> _ABOUT THIS EXERCISE_:
Return an exact copy of the data, starting at its first line and ending at the line that contains "Critical threshold for free storage", minus any pictures.
═════ SUPPLIED MATERIAL
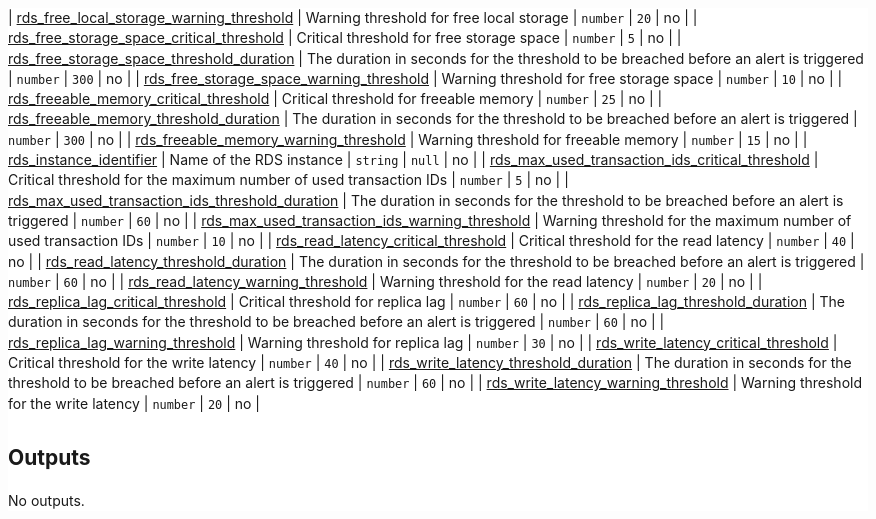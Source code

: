 | <a name="input_rds_free_local_storage_warning_threshold"></a> [rds\_free\_local\_storage\_warning\_threshold](#input\_rds\_free\_local\_storage\_warning\_threshold) | Warning threshold for free local storage | `number` | `20` | no |
| <a name="input_rds_free_storage_space_critical_threshold"></a> [rds\_free\_storage\_space\_critical\_threshold](#input\_rds\_free\_storage\_space\_critical\_threshold) | Critical threshold for free storage space | `number` | `5` | no |
| <a name="input_rds_free_storage_space_threshold_duration"></a> [rds\_free\_storage\_space\_threshold\_duration](#input\_rds\_free\_storage\_space\_threshold\_duration) | The duration in seconds for the threshold to be breached before an alert is triggered | `number` | `300` | no |
| <a name="input_rds_free_storage_space_warning_threshold"></a> [rds\_free\_storage\_space\_warning\_threshold](#input\_rds\_free\_storage\_space\_warning\_threshold) | Warning threshold for free storage space | `number` | `10` | no |
| <a name="input_rds_freeable_memory_critical_threshold"></a> [rds\_freeable\_memory\_critical\_threshold](#input\_rds\_freeable\_memory\_critical\_threshold) | Critical threshold for freeable memory | `number` | `25` | no |
| <a name="input_rds_freeable_memory_threshold_duration"></a> [rds\_freeable\_memory\_threshold\_duration](#input\_rds\_freeable\_memory\_threshold\_duration) | The duration in seconds for the threshold to be breached before an alert is triggered | `number` | `300` | no |
| <a name="input_rds_freeable_memory_warning_threshold"></a> [rds\_freeable\_memory\_warning\_threshold](#input\_rds\_freeable\_memory\_warning\_threshold) | Warning threshold for freeable memory | `number` | `15` | no |
| <a name="input_rds_instance_identifier"></a> [rds\_instance\_identifier](#input\_rds\_instance\_identifier) | Name of the RDS instance | `string` | `null` | no |
| <a name="input_rds_max_used_transaction_ids_critical_threshold"></a> [rds\_max\_used\_transaction\_ids\_critical\_threshold](#input\_rds\_max\_used\_transaction\_ids\_critical\_threshold) | Critical threshold for the maximum number of used transaction IDs | `number` | `5` | no |
| <a name="input_rds_max_used_transaction_ids_threshold_duration"></a> [rds\_max\_used\_transaction\_ids\_threshold\_duration](#input\_rds\_max\_used\_transaction\_ids\_threshold\_duration) | The duration in seconds for the threshold to be breached before an alert is triggered | `number` | `60` | no |
| <a name="input_rds_max_used_transaction_ids_warning_threshold"></a> [rds\_max\_used\_transaction\_ids\_warning\_threshold](#input\_rds\_max\_used\_transaction\_ids\_warning\_threshold) | Warning threshold for the maximum number of used transaction IDs | `number` | `10` | no |
| <a name="input_rds_read_latency_critical_threshold"></a> [rds\_read\_latency\_critical\_threshold](#input\_rds\_read\_latency\_critical\_threshold) | Critical threshold for the read latency | `number` | `40` | no |
| <a name="input_rds_read_latency_threshold_duration"></a> [rds\_read\_latency\_threshold\_duration](#input\_rds\_read\_latency\_threshold\_duration) | The duration in seconds for the threshold to be breached before an alert is triggered | `number` | `60` | no |
| <a name="input_rds_read_latency_warning_threshold"></a> [rds\_read\_latency\_warning\_threshold](#input\_rds\_read\_latency\_warning\_threshold) | Warning threshold for the read latency | `number` | `20` | no |
| <a name="input_rds_replica_lag_critical_threshold"></a> [rds\_replica\_lag\_critical\_threshold](#input\_rds\_replica\_lag\_critical\_threshold) | Critical threshold for replica lag | `number` | `60` | no |
| <a name="input_rds_replica_lag_threshold_duration"></a> [rds\_replica\_lag\_threshold\_duration](#input\_rds\_replica\_lag\_threshold\_duration) | The duration in seconds for the threshold to be breached before an alert is triggered | `number` | `60` | no |
| <a name="input_rds_replica_lag_warning_threshold"></a> [rds\_replica\_lag\_warning\_threshold](#input\_rds\_replica\_lag\_warning\_threshold) | Warning threshold for replica lag | `number` | `30` | no |
| <a name="input_rds_write_latency_critical_threshold"></a> [rds\_write\_latency\_critical\_threshold](#input\_rds\_write\_latency\_critical\_threshold) | Critical threshold for the write latency | `number` | `40` | no |
| <a name="input_rds_write_latency_threshold_duration"></a> [rds\_write\_latency\_threshold\_duration](#input\_rds\_write\_latency\_threshold\_duration) | The duration in seconds for the threshold to be breached before an alert is triggered | `number` | `60` | no |
| <a name="input_rds_write_latency_warning_threshold"></a> [rds\_write\_latency\_warning\_threshold](#input\_rds\_write\_latency\_warning\_threshold) | Warning threshold for the write latency | `number` | `20` | no |

## Outputs

No outputs.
══════════
> _RESPONSE BOX_:
Source code

: | <a name="input_rds_free_local_storage_warning_threshold"></a> [rds\_free\_local\_storage\_warning\_threshold](#input\_rds\_free\_local\_storage\_warning\_threshold) | Warning threshold for free local storage | `number` | `20` | no |
| <a name="input_rds_free_storage_space_critical_threshold"></a> [rds\_free\_storage\_space\_critical\_threshold](#input\_rds\_free\_storage\_space\_critical\_threshold) | Critical threshold for free storage space | `number` | `5` | no |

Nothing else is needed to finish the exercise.